Will you give the material below again, every line exactly as it is?

__Provided data__.
########################################
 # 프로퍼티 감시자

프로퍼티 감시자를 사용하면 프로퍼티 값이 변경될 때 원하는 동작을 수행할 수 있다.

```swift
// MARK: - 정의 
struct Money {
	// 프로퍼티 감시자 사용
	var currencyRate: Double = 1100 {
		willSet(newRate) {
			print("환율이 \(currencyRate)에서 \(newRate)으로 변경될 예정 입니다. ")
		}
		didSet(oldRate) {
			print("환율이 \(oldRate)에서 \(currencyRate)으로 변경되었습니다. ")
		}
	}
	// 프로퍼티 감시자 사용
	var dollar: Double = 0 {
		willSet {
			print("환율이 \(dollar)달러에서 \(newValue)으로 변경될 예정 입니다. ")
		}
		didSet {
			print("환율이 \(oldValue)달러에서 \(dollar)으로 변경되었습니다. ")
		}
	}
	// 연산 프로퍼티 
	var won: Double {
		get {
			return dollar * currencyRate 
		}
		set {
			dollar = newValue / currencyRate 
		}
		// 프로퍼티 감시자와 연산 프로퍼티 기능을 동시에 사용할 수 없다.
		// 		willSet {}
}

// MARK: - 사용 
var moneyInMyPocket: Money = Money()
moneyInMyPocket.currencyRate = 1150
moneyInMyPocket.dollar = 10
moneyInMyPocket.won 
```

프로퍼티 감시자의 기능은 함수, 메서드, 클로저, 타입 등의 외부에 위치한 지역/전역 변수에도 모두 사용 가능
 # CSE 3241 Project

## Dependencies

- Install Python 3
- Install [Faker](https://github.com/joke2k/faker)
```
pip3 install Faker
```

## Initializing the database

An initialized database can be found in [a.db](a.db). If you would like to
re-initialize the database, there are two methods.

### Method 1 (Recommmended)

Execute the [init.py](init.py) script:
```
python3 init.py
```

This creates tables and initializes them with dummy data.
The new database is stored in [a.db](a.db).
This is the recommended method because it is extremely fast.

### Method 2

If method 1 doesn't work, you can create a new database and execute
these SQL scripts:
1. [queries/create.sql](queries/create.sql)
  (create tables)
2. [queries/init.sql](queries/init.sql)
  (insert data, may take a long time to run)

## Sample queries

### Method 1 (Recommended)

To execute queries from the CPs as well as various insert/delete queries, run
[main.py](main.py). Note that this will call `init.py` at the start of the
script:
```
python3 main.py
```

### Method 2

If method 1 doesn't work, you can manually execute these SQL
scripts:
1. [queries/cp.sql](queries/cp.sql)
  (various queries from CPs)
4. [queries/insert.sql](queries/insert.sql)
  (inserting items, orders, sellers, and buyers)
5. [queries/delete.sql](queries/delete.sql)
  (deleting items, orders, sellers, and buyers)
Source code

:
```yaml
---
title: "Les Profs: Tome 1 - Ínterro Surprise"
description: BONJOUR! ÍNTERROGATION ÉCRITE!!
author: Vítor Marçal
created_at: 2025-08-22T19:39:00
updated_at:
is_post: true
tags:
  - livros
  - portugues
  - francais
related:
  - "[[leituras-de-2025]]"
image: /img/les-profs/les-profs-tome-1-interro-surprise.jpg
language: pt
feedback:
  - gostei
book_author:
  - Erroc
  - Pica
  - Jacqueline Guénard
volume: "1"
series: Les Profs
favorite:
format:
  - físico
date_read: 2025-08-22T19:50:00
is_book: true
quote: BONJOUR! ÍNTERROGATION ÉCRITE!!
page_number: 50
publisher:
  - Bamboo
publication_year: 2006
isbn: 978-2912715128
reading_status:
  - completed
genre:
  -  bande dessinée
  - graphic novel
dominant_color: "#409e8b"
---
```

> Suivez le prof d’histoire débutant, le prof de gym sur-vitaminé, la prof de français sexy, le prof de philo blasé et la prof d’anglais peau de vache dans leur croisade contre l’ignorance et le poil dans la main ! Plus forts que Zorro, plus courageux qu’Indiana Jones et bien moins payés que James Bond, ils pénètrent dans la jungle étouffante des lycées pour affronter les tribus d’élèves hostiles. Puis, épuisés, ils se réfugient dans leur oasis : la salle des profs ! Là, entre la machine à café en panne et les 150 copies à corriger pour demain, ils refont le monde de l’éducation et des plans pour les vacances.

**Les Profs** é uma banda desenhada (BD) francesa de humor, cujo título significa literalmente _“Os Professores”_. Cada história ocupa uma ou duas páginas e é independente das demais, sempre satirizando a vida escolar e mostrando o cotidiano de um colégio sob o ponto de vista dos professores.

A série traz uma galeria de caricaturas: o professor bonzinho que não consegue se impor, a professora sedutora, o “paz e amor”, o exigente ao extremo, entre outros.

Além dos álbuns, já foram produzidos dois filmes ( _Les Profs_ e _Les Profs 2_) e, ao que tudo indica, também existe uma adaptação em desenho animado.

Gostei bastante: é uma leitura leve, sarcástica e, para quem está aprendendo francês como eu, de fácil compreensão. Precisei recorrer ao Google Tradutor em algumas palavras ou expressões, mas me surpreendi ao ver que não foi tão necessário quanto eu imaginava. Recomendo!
########################################
__Exercise answer__.
 # 프로퍼티 감시자

프로퍼티 감시자를 사용하면 프로퍼티 값이 변경될 때 원하는 동작을 수행할 수 있다.

```swift
// MARK: - 정의 
struct Money {
	// 프로퍼티 감시자 사용
	var currencyRate: Double = 1100 {
		willSet(newRate) {
			print("환율이 \(currencyRate)에서 \(newRate)으로 변경될 예정 입니다. ")
		}
		didSet(oldRate) {
			print("환율이 \(oldRate)에서 \(currencyRate)으로 변경되었습니다. ")
		}
	}
	// 프로퍼티 감시자 사용
	var dollar: Double = 0 {
		willSet {
			print("환율이 \(dollar)달러에서 \(newValue)으로 변경될 예정 입니다. ")
		}
		didSet {
			print("환율이 \(oldValue)달러에서 \(dollar)으로 변경되었습니다. ")
		}
	}
	// 연산 프로퍼티 
	var won: Double {
		get {
			return dollar * currencyRate 
		}
		set {
			dollar = newValue / currencyRate 
		}
		// 프로퍼티 감시자와 연산 프로퍼티 기능을 동시에 사용할 수 없다.
		// 		willSet {}
}

// MARK: - 사용 
var moneyInMyPocket: Money = Money()
moneyInMyPocket.currencyRate = 1150
moneyInMyPocket.dollar = 10
moneyInMyPocket.won 
```

프로퍼티 감시자의 기능은 함수, 메서드, 클로저, 타입 등의 외부에 위치한 지역/전역 변수에도 모두 사용 가능
 # CSE 3241 Project

## Dependencies

- Install Python 3
- Install [Faker](https://github.com/joke2k/faker)
```
pip3 install Faker
```

## Initializing the database

An initialized database can be found in [a.db](a.db). If you would like to
re-initialize the database, there are two methods.

### Method 1 (Recommmended)

Execute the [init.py](init.py) script:
```
python3 init.py
```

This creates tables and initializes them with dummy data.
The new database is stored in [a.db](a.db).
This is the recommended method because it is extremely fast.

### Method 2

If method 1 doesn't work, you can create a new database and execute
these SQL scripts:
1. [queries/create.sql](queries/create.sql)
  (create tables)
2. [queries/init.sql](queries/init.sql)
  (insert data, may take a long time to run)

## Sample queries

### Method 1 (Recommended)

To execute queries from the CPs as well as various insert/delete queries, run
[main.py](main.py). Note that this will call `init.py` at the start of the
script:
```
python3 main.py
```

### Method 2

If method 1 doesn't work, you can manually execute these SQL
scripts:
1. [queries/cp.sql](queries/cp.sql)
  (various queries from CPs)
4. [queries/insert.sql](queries/insert.sql)
  (inserting items, orders, sellers, and buyers)
5. [queries/delete.sql](queries/delete.sql)
  (deleting items, orders, sellers, and buyers)
Source code

:
```yaml
---
title: "Les Profs: Tome 1 - Ínterro Surprise"
description: BONJOUR! ÍNTERROGATION ÉCRITE!!
author: Vítor Marçal
created_at: 2025-08-22T19:39:00
updated_at:
is_post: true
tags:
  - livros
  - portugues
  - francais
related:
  - "[[leituras-de-2025]]"
image: /img/les-profs/les-profs-tome-1-interro-surprise.jpg
language: pt
feedback:
  - gostei
book_author:
  - Erroc
  - Pica
  - Jacqueline Guénard
volume: "1"
series: Les Profs
favorite:
format:
  - físico
date_read: 2025-08-22T19:50:00
is_book: true
quote: BONJOUR! ÍNTERROGATION ÉCRITE!!
page_number: 50
publisher:
  - Bamboo
publication_year: 2006
isbn: 978-2912715128
reading_status:
  - completed
genre:
  -  bande dessinée
  - graphic novel
dominant_color: "#409e8b"
---
```

> Suivez le prof d’histoire débutant, le prof de gym sur-vitaminé, la prof de français sexy, le prof de philo blasé et la prof d’anglais peau de vache dans leur croisade contre l’ignorance et le poil dans la main ! Plus forts que Zorro, plus courageux qu’Indiana Jones et bien moins payés que James Bond, ils pénètrent dans la jungle étouffante des lycées pour affronter les tribus d’élèves hostiles. Puis, épuisés, ils se réfugient dans leur oasis : la salle des profs ! Là, entre la machine à café en panne et les 150 copies à corriger pour demain, ils refont le monde de l’éducation et des plans pour les vacances.

**Les Profs** é uma banda desenhada (BD) francesa de humor, cujo título significa literalmente _“Os Professores”_. Cada história ocupa uma ou duas páginas e é independente das demais, sempre satirizando a vida escolar e mostrando o cotidiano de um colégio sob o ponto de vista dos professores.

A série traz uma galeria de caricaturas: o professor bonzinho que não consegue se impor, a professora sedutora, o “paz e amor”, o exigente ao extremo, entre outros.

Além dos álbuns, já foram produzidos dois filmes ( _Les Profs_ e _Les Profs 2_) e, ao que tudo indica, também existe uma adaptação em desenho animado.

Gostei bastante: é uma leitura leve, sarcástica e, para quem está aprendendo francês como eu, de fácil compreensão. Precisei recorrer ao Google Tradutor em algumas palavras ou expressões, mas me surpreendi ao ver que não foi tão necessário quanto eu imaginava. Recomendo!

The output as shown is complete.